1940s Japanese pulsejet aircraft engine

The Kawanishi Maru Ka10 was a World War II Japanese pulsejet engine based on the German Argus As 014 (as used in the V-1 flying bomb). The Ka10’s only intended application was the Kawanishi Baika.

==Design and development==
Japanese scientists received drawings of the Argus 014 PulseJet from the I-8 submarine’s technology exchange mission to German-occupied France in 1943. A Japanese version of the Argus 014, the Maru Ka10, was designed by Professors Ichiro Tami and Taichiro Ogawa of the Aeronautical Institute of Tokyo Imperial University during 1944.

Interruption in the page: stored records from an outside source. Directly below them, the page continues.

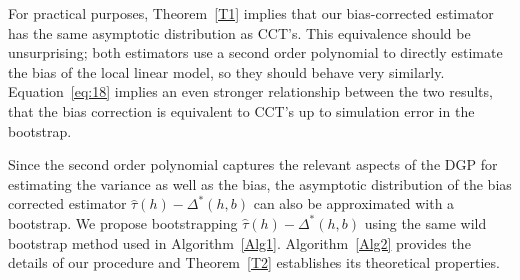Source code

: \documentclass[12pt,fleqn]{article}
\begin{document}
For practical purposes, Theorem~\ref{T1} implies that our bias-corrected
estimator has the same asymptotic distribution as CCT's. This equivalence should
be unsurprising; both estimators use a second order polynomial to directly estimate
the bias of the local linear model, so they should behave very similarly.
Equation~\eqref{eq:18} implies an even stronger relationship between the two
results, that the bias correction is equivalent to CCT's up to simulation error
in the bootstrap.

Since the second order polynomial captures the relevant aspects of the DGP for
estimating the variance as well as the bias, the asymptotic distribution of the
bias corrected estimator $\hat\tau(h) - \Delta^*(h,b)$ can also be approximated
with a bootstrap. We propose bootstrapping $\hat\tau(h) - \Delta^*(h,b)$ using
the same wild bootstrap method used in Algorithm~\ref{Alg1}. Algorithm~\ref{Alg2} provides the details of our procedure
and Theorem~\ref{T2} establishes its theoretical properties.
\end{document}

Initial tests of the Ka10 were performed using benzole as a fuel however the engine was designed to run on various fuels including heavy kerosene and pine oil. The use of substitute fuels avoided the need to use aviation gasoline which was in short supply by 1944. The Ka10 was far less complex than contemporary turbojet or piston engines and the intention was for the pulsejets to be built by unskilled or semi-skilled laborers in small workshops. During the design stage concerns were expressed due to the relatively short engine lifespan and the high noise of the pulsejet engine which could give advance warning of an aircraft’s approach.

The Ka10's intended application was the Kawanishi Baika, a small piloted “special attack aircraft” designed to ram an explosive warhead into enemy ships. The Kawanishi Baika was similar in concept to the pulsejet driven German Fieseler Fi 103R Reichenberg. The war ended before the Baika could be put into production.